Örneğin Libya’da kapsamlı bir siyasi reformu müzakere için toplanacak olan siyasi müzakere komitesinde Başkanlık Konseyi, Ulusal Mutabakat Hükümeti’ndeki değişiklikler müzakere edilmiştir. Zira Hafter ve destekçileri Trablus’taki siyasi dengeleri değiştirerek Trablus’ta siyasi istikrarsızlık yaratma gayretindedir. Bu nedenle siyasi reformu müzakere edecek komitenin en son konuşulması gereken ve daha önemlisi Trablus’ta siyasi istikrarsızlığa neden olacak bir gündemi öne çekmesi iyi niyetli okunamaz. Selame bu komitelere belirlenecek isimlerde de Hafter ve destekçilerinin tesirinde kaldığı ve kapsayıcı olamadığı yönünde ciddi eleştiriler aldı. Bunun yanında gerek Hafter’in 4 Nisan saldırısı karşısında sessiz kalması gerek çözüme ilişkin hiçbir somut adım atamayarak Selame de kendinden önceki özel temsilciler gibi krizin çözümüne katkı sunamadan sahneden çekildi.
Özel Temsilci’nin Rolü
Bu yazı kaleme alındığında Özel Temsilcilik görevini fiilen Selame’nin yardımcılığı görevinde bulunan ABD’li diplomat Stephanie Williams yürütüyordu. Williams’ın özel temsilci olması ya da fiilen görevini sürdürmesi seçeneği de dahil olmak üzere, BM Genel Sekreteri’nin atayacağı özel temsilci siyasi çözümün hayata geçirilmesinde oldukça önemli bir rol oynayacaktır.
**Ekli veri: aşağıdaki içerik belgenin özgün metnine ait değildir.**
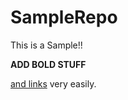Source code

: SampleRepo
==========

This is a Sample!!

**ADD BOLD STUFF**

[and links](http://www.google.ca) very easily.
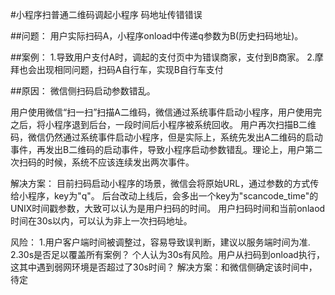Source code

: #小程序扫普通二维码调起小程序 码地址传错错误

##问题：
用户实际扫码A，小程序onload中传递q参数为B(历史扫码地址)。

##案例：
1.导致用户支付A时，调起的支付页中为错误商家，支付到B商家。
2.摩拜也会出现相同问题，扫码A自行车，实现B自行车支付

##原因：
微信侧扫码启动参数错乱。

用户使用微信“扫一扫”扫描A二维码，微信通过系统事件启动小程序，用户使用完之后，将小程序退到后台，一段时间后小程序被系统回收。
用户再次扫描B二维码，微信仍然通过系统事件启动小程序，但是实际上，系统先发出A二维码的启动事件，再发出B二维码的启动事件，导致小程序启动参数错乱。理论上，用户第二次扫码的时候，系统不应该连续发出两次事件。

解决方案：
目前扫码启动小程序的场景，微信会将原始URL，通过参数的方式传给小程序，key为"q"。
后台改动上线后，会多出一个key为"scancode_time"的UNIX时间戳参数，大致可以认为是用户扫码的时间。
用户扫码时间和当前onlaod时间在30s以内，可以认为非上一次扫码地址。

风险：
1.用户客户端时间被调整过，容易导致误判断，建议以服务端时间为准.
2.30s是否足以覆盖所有案例？ 个人认为30s有风险。用户从扫码到onload执行，这其中遇到弱网环境是否超过了30s时间？
解决方案：和微信侧确定该时间中，待定



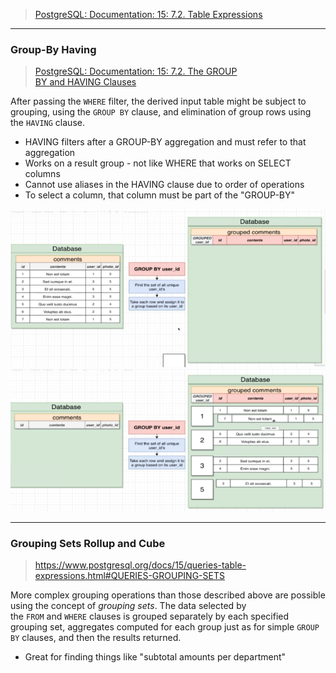 >[PostgreSQL: Documentation: 15: 7.2. Table Expressions](https://www.postgresql.org/docs/15/queries-table-expressions.html)


---
### Group-By Having
> [PostgreSQL: Documentation: 15: 7.2. The GROUP BY and HAVING Clauses](https://www.postgresql.org/docs/15/queries-table-expressions.html#QUERIES-GROUP)

After passing the `WHERE` filter, the derived input table might be subject to grouping, using the `GROUP BY` clause, and elimination of group rows using the `HAVING` clause.

- HAVING filters after a GROUP-BY aggregation and must refer to that aggregation
- Works on a result group - not like WHERE that works on SELECT columns
- Cannot use aliases in the HAVING clause due to order of operations
- To select a column, that column must be  part of the "GROUP-BY"

![](assets/images/postgres/queries/Screen%20Shot%202023-01-02%20at%2012.14.15%20AM.png)
![](assets/images/postgres/queries/Screen%20Shot%202023-01-02%20at%2012.14.02%20AM.png)

---
### Grouping Sets Rollup and Cube

> https://www.postgresql.org/docs/15/queries-table-expressions.html#QUERIES-GROUPING-SETS

More complex grouping operations than those described above are possible using the concept of _grouping sets_. The data selected by the `FROM` and `WHERE` clauses is grouped separately by each specified grouping set, aggregates computed for each group just as for simple `GROUP BY` clauses, and then the results returned.

- Great for finding things like "subtotal amounts per department"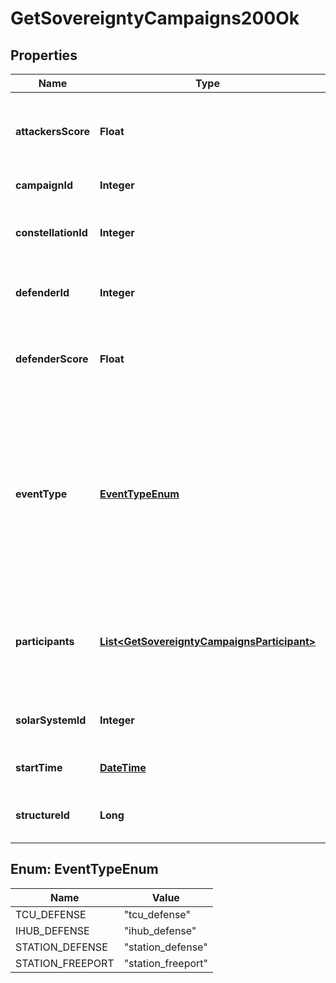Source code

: 
# GetSovereigntyCampaigns200Ok

## Properties
Name | Type | Description | Notes
------------ | ------------- | ------------- | -------------
**attackersScore** | **Float** | Score for all attacking parties, only present in Defense Events.  |  [optional]
**campaignId** | **Integer** | Unique ID for this campaign. | 
**constellationId** | **Integer** | The constellation in which the campaign will take place.  | 
**defenderId** | **Integer** | Defending alliance, only present in Defense Events  |  [optional]
**defenderScore** | **Float** | Score for the defending alliance, only present in Defense Events.  |  [optional]
**eventType** | [**EventTypeEnum**](#EventTypeEnum) | Type of event this campaign is for. tcu_defense, ihub_defense and station_defense are referred to as \&quot;Defense Events\&quot;, station_freeport as \&quot;Freeport Events\&quot;.  | 
**participants** | [**List&lt;GetSovereigntyCampaignsParticipant&gt;**](GetSovereigntyCampaignsParticipant.md) | Alliance participating and their respective scores, only present in Freeport Events.  |  [optional]
**solarSystemId** | **Integer** | The solar system the structure is located in.  | 
**startTime** | [**DateTime**](DateTime.md) | Time the event is scheduled to start.  | 
**structureId** | **Long** | The structure item ID that is related to this campaign.  | 


<a name="EventTypeEnum"></a>
## Enum: EventTypeEnum
Name | Value
---- | -----
TCU_DEFENSE | &quot;tcu_defense&quot;
IHUB_DEFENSE | &quot;ihub_defense&quot;
STATION_DEFENSE | &quot;station_defense&quot;
STATION_FREEPORT | &quot;station_freeport&quot;



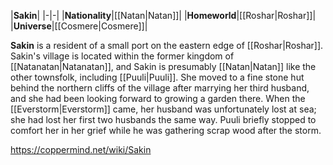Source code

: |**Sakin**|
|-|-|
|**Nationality**|[[Natan\|Natan]]|
|**Homeworld**|[[Roshar\|Roshar]]|
|**Universe**|[[Cosmere\|Cosmere]]|

**Sakin** is a resident of a small port on the eastern edge of [[Roshar\|Roshar]].
Sakin's village is located within the former kingdom of [[Natanatan\|Natanatan]], and Sakin is presumably [[Natan\|Natan]] like the other townsfolk, including [[Puuli\|Puuli]].
She moved to a fine stone hut behind the northern cliffs of the village after marrying her third husband, and she had been looking forward to growing a garden there. When the [[Everstorm\|Everstorm]] came, her husband was unfortunately lost at sea; she had lost her first two husbands the same way. Puuli briefly stopped to comfort her in her grief while he was gathering scrap wood after the storm.



https://coppermind.net/wiki/Sakin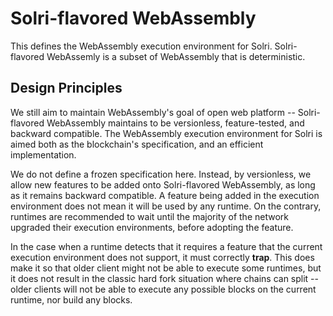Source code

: # Solri-flavored WebAssembly

This defines the WebAssembly execution environment for
Solri. Solri-flavored WebAssemly is a subset of WebAssembly that is
deterministic.

## Design Principles

We still aim to maintain WebAssembly's goal of open web platform --
Solri-flavored WebAssembly maintains to be versionless,
feature-tested, and backward compatible. The WebAssembly execution
environment for Solri is aimed both as the blockchain's specification,
and an efficient implementation.

We do not define a frozen specification here. Instead, by versionless,
we allow new features to be added onto Solri-flavored WebAssembly, as
long as it remains backward compatible. A feature being added in the
execution environment does not mean it will be used by any runtime. On
the contrary, runtimes are recommended to wait until the majority of
the network upgraded their execution environments, before adopting the
feature.

In the case when a runtime detects that it requires a feature that the
current execution environment does not support, it must correctly
**trap**. This does make it so that older client might not be able to
execute some runtimes, but it does not result in the classic hard fork
situation where chains can split -- older clients will not be able to
execute any possible blocks on the current runtime, nor build any
blocks.
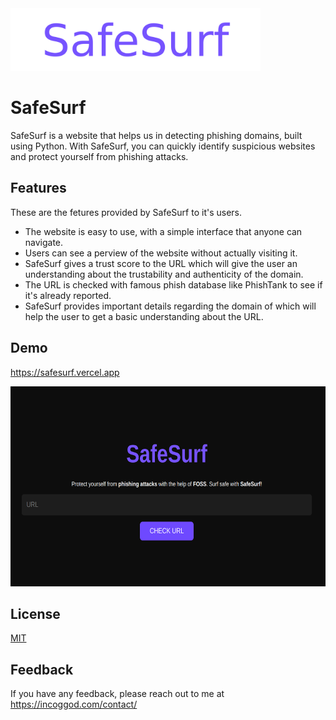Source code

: 
<img src="static/safesurf-normal.png"  width="400" height="100">


# SafeSurf

SafeSurf is a website that helps us in detecting phishing domains, built using Python. With SafeSurf, you can quickly identify suspicious websites and protect yourself from phishing attacks.


## Features

These are the fetures provided by SafeSurf to it's users.
- The website is easy to use, with a simple interface that anyone can navigate.
- Users can see a perview of the website without actually visiting it.
- SafeSurf gives a trust score to the URL which will give the user an understanding about the trustability and authenticity of the domain.
- The URL is checked with famous phish database like PhishTank to see if it's already reported.
- SafeSurf provides important details regarding the domain of which will help the user to get a basic understanding about the URL.

## Demo

https://safesurf.vercel.app

<img src="static/safesurf-screenshot.png"  width="640" height="320">


## License

[MIT](https://choosealicense.com/licenses/mit/)


<!-- ## Contributing

Contributions are always welcome!

See `contributing.md` for ways to get started. -->



## Feedback

If you have any feedback, please reach out to me at https://incoggod.com/contact/


<!-- ## Authors

- [@incogGod](https://www.github.com/incogGod) -->





<!-- # URL Assessment Criteria

## Traffic Volume Ranking
Most authentic websites are usually have good traffic volumne. -->
<!-- 
A Research-Oriented Top Sites Ranking Hardened Against Manipulation. This list aggregates the top 1M ranks from the lists provided by Alexa, Umbrella, Majestic, and Farsight from 16 February 2023 to 17 March 2023 (30 days). 
May be later we can integrate tranco into code instead of using the CSV to always get the latest 1M list.
[tranco website](https://tranco-list.eu/)  
-->

<!-- ## Age of Domain
Using who is get the domain age. If domain is less than 2 years old might not be a very authentic website.

## URL Shortner 
Check whether the original URL is hidden using any URL shortening services. 

## HSTS Support
Check whether the domain has HTTPS, HSTS support. Authentic domains often have HSTS support.

## Presence of IP Address Instead of Domain
Phishing links may have IP address instead of domain names. All authentic domains have dedicated domain names.

## URL Redirects to Other Page
If the URL is redirected to any other page, attacker may be trying to hide the original phishing link.

## Too Long URL
If the URL length is greater than 75, it may be a phishing website and attacker may be trying to hide the sketchy part from the address bar.

## Depth of URL
If the the depth of URL (number of /) is more than usual, chances that the URL is a phishing link is high. Legit websites don't usually keep too many sub pages. -->

<!-- ## Presence of onmouseover, iframe, right-click disabling, forms, popups etc.
Except forms all these things are bit shady. So if a website is having any of these they might be trying to hide something or divert your attention.

presence of keywords like : login, password, card details, email etc. in website content and url)
subdomain with legit name / login or secure
presence of long string/ random characters in url
presence of unicode charector in domain to look like legit website
similarity to legitimate domain
domain reputation in public blacklists
domain registrars with loose policies
ip address reputation
ssl certificate validity (self signed / invalid check)
unusual extension (.tk,pw) TLD
non standard url
pop ups
presence of email address in url 
env : phishing-env
 -->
Özel temsilcinin kim olacağı, siyasi çözüm senaryosu devreye girdiğinde daha da önem kazanacaktır, zira ifade ettiğim üzere sahada kazanmak masada kazanmak anlamına gelmemektedir. Hafter ve destekçileri, sahada olduğu kadar masada da oyun bozucu ve yıkıcı rolünü sürdürecektir. Bağımsız ve güçlü bir özel temsilci olmaması durumunda görevi sonrasında BAE’de yüksek maaşla işe başlayan Eski Özel Temsilci Leon örneğinde görüldüğü gibi Hafter destekçilerinin nüfuzuna girebilir. Bu münasebetle siyasi çözüm saha dengeleriyle alakadar olduğu kadar masadaki aktörlerle de doğrudan alakalı olacaktır.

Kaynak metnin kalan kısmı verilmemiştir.